It is common practice for many construction companies and owners to try to ensure a capital project meets an agreed on budget by simply padding the bid. However, simply setting aside extra funds to meet unexpected costs is a risky and imprecise way to ensure you hit your target goals.
The best way to hit your budget is to accurately forecast costs in the first place, which leads to the heart of the forecasting and cost management challenge. It is common practice for construction companies and owners to use spreadsheets to manage project costs—a technique that can create more problems than support.
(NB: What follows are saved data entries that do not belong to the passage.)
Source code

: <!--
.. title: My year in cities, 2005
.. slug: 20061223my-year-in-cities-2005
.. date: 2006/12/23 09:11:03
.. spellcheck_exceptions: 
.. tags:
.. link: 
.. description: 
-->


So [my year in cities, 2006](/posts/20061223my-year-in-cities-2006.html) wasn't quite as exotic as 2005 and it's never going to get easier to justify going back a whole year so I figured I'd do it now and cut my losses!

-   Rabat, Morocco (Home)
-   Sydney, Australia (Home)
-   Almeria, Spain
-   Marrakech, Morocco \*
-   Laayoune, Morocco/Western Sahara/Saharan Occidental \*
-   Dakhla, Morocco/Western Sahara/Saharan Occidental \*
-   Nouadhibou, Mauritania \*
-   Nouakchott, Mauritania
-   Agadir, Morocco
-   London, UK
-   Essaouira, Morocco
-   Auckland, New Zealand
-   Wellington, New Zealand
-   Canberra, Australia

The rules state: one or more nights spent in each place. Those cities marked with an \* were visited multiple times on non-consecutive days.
Excel or other spreadsheets can create data chaos because there’s no easy way to track versions. While it’s true that you can save and rename an Excel file, on a large project renaming conventions could result in 100 or more spreadsheets. It can take days or longer to recreate a detailed history of the changes made, when they were made and the reasons for the change. Now consider that no two individuals use spreadsheet software, the same way, thus creating inconsistency that can skew the numbers and the high probability of corrupt formulas and/or errors. There’s just too much flexibility to control the data entry and management process with conventional spreadsheets.
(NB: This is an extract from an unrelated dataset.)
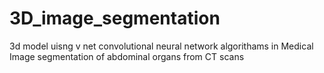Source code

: # 3D_image_segmentation
3d model uisng v net convolutional neural network algorithams in Medical Image segmentation of abdominal organs from CT scans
Further, consolidating spreadsheet data from different systems and different project team members is difficult and time consuming. It’s almost impossible to get a clear picture of project costs quickly. Creating reports for multiple projects is even more difficult. Imagine an owner or general contractor that has five or 10 projects occurring simultaneously. Rolling all of this information into a single report could mean contacting 20 or more people and pulling together information from dozens of different spreadsheets before that organization is able to make a decision.
There are more effective ways to develop project and program costs forecasts—namely with construction management technology.
According to industry experts such as Navigant Consulting, a global consulting firm that specializes in construction, one of the critical elements to effective project cost forecasting is a software program specifically designed for this function. A construction management software with cost forecasting capabilities makes creating and updating cost forecasts easier by simplifying input and providing a single database from which to pull information.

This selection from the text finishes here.